On the motion of free interface in ideal incompressible MHD

TL;DR

This paper establishes a priori Sobolev estimates for smooth solutions of the free boundary problem in 3D ideal incompressible MHD, using geometric methods and a reformulation with virtual particles to handle the moving interface.

Contribution

It introduces a novel geometric approach and a fixed boundary reformulation with virtual particles for analyzing free boundary MHD problems without restrictions on magnetic field size.

Findings

A priori Sobolev estimates for free boundary MHD solutions.

Bounded covariant derivatives of magnetic fields in vacuum and on interface.

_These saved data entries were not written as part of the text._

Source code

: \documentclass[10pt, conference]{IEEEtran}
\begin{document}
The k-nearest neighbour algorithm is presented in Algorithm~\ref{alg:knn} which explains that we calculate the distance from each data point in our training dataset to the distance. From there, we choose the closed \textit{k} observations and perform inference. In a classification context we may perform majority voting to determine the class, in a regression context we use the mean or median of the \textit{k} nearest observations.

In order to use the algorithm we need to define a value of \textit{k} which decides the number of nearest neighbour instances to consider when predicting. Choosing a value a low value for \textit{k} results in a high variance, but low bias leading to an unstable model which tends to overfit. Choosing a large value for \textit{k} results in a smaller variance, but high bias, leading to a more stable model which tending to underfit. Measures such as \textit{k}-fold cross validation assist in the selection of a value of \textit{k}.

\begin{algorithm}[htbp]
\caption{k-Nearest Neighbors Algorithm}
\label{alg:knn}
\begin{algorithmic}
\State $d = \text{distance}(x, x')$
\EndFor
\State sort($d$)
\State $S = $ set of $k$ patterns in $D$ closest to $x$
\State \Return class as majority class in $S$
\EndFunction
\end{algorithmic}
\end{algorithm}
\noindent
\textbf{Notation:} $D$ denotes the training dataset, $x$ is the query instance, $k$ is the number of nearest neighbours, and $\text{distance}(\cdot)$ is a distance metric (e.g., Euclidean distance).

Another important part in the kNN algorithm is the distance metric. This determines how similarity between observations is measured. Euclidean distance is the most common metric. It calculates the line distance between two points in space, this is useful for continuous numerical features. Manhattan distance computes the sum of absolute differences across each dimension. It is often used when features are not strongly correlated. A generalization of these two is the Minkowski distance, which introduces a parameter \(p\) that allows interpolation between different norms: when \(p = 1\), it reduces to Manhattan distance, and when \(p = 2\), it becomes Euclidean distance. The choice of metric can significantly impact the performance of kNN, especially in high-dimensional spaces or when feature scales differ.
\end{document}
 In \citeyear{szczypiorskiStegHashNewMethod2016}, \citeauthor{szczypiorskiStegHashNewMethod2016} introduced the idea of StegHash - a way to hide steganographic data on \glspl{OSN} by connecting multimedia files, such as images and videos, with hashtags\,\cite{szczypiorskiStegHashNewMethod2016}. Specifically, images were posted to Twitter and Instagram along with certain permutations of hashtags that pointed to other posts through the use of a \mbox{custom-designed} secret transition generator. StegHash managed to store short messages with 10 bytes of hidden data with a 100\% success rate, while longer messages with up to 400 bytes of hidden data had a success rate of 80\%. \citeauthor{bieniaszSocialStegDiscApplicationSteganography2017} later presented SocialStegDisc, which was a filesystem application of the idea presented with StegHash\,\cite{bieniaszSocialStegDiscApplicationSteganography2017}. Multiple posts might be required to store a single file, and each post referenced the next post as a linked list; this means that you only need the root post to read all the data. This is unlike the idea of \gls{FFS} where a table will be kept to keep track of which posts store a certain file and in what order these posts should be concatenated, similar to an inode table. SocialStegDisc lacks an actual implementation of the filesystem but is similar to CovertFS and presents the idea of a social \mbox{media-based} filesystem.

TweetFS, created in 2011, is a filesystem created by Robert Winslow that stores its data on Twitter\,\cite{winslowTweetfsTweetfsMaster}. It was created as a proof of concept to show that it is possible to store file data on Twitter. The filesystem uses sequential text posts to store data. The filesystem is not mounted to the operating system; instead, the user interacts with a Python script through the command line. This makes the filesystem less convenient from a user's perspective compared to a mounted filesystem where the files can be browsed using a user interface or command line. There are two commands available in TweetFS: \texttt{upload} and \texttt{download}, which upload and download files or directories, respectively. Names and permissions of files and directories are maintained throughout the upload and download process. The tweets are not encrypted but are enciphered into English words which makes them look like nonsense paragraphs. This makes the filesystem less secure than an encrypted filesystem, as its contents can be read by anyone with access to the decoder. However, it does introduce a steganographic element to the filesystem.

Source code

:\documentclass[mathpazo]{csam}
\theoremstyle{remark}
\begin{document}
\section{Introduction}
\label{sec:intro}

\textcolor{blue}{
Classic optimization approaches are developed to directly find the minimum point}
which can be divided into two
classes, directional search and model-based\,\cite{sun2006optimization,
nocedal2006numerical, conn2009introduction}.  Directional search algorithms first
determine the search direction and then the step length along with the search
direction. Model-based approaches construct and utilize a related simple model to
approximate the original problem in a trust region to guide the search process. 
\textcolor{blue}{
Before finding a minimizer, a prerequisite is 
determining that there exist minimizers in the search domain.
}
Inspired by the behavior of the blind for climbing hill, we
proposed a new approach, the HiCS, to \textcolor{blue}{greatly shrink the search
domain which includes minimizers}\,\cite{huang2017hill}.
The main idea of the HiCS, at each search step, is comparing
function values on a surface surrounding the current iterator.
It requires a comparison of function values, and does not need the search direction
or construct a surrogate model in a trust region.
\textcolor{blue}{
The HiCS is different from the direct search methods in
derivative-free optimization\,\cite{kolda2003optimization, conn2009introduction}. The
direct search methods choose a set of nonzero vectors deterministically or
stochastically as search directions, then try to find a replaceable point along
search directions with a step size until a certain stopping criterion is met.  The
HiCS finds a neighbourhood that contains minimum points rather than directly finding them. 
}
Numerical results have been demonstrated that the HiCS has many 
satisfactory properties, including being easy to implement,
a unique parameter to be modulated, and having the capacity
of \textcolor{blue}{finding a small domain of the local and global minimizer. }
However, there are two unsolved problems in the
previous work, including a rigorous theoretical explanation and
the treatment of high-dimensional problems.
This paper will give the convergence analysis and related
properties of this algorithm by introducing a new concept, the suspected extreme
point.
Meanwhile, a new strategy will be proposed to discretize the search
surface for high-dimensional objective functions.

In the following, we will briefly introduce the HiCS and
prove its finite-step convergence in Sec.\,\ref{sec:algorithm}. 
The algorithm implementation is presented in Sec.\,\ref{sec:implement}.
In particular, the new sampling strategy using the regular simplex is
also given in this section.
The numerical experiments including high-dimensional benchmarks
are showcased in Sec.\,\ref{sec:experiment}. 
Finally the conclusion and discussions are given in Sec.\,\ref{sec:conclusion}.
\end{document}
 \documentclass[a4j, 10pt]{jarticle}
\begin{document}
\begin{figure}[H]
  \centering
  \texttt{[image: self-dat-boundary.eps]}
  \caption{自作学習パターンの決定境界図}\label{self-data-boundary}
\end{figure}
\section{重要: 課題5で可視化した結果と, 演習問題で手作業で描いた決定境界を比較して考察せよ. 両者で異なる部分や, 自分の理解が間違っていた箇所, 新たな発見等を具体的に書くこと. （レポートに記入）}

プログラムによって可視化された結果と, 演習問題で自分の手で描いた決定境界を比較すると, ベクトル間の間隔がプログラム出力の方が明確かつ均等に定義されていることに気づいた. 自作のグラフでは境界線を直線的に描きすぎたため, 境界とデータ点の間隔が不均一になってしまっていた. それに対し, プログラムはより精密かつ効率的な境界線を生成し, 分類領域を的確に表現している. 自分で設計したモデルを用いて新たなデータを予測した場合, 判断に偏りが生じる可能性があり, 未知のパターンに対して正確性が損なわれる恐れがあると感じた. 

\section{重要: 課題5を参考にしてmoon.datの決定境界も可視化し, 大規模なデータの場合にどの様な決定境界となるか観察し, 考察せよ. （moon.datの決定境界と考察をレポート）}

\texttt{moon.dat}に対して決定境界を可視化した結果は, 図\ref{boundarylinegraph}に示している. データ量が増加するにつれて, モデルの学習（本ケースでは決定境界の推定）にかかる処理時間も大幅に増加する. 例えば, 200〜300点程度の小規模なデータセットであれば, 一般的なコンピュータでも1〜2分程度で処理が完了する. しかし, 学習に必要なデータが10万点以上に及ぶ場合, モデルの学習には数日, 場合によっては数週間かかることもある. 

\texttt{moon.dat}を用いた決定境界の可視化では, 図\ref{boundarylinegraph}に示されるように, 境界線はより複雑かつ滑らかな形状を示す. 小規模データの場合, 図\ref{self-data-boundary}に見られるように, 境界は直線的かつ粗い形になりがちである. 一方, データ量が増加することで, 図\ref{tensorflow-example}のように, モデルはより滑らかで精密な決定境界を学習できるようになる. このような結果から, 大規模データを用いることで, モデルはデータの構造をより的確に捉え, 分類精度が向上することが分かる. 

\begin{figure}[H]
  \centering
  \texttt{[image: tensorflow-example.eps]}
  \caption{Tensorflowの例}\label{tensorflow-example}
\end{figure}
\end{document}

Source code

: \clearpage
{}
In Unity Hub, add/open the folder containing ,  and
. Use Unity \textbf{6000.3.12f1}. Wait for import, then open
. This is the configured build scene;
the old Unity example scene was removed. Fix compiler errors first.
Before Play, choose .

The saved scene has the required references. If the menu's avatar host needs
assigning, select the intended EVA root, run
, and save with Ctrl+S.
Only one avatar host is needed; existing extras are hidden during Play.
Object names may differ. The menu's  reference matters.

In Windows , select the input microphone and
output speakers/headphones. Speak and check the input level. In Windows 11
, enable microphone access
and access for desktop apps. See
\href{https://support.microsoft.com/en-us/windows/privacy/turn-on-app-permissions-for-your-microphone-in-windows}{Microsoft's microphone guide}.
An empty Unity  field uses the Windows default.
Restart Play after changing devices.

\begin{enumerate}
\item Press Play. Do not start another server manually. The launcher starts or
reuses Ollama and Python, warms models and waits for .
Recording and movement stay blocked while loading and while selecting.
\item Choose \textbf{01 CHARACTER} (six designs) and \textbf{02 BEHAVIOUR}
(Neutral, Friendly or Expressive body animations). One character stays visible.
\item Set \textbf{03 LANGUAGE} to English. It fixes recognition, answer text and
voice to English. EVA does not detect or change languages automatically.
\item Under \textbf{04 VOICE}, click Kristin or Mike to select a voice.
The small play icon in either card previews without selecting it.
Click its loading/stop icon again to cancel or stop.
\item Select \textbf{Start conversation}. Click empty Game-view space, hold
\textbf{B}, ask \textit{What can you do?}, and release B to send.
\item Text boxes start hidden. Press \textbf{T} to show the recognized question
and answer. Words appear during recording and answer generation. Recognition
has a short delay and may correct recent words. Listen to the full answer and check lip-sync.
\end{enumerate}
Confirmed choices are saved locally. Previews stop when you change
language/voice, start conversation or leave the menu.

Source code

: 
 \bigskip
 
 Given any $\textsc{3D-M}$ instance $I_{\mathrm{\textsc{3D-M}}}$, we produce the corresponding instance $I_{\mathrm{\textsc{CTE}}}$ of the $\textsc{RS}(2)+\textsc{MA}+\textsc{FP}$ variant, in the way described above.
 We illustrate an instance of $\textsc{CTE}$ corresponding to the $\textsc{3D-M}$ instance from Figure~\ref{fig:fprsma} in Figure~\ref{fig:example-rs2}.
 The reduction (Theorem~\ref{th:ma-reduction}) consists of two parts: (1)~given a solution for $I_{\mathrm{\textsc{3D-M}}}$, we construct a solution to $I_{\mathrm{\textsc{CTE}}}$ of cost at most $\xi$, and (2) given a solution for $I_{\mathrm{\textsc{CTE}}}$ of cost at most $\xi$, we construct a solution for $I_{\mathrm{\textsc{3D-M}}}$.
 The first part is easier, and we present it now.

Estimates of electric field curl in vacuum essential for elliptic analysis.

Abstract

For the free boundary problem of the plasma-vacuum interface to three-dimensional ideal incompressible magnetohydrodynamics (MHD), the a priori estimates of smooth solutions are proved in Sobolev norms by adopting a geometrical point of view and some quantities such as the second fundamental form and the velocity of the free interface are estimated. In the vacuum region, the magnetic fields are described by the div-curl system of pre-Maxwell dynamics, while at the interface the total pressure is continuous and the magnetic fields are tangent to the interface, but we do not need any restrictions on the size of the magnetic fields on the free interface. We introduce the "virtual particle" endowed with a virtual velocity field in vacuum to reformulate the problem to a fixed boundary problem under the Lagrangian coordinates. The $L^2$-norms of any order covariant derivatives of the magnetic fields both in vacuum and on the boundaries are bounded in terms of initial data and the second fundamental forms of the free interface and the rigid wall. The estimates of the curl of the electric fields in vacuum are also obtained, which are also indispensable in elliptic estimates.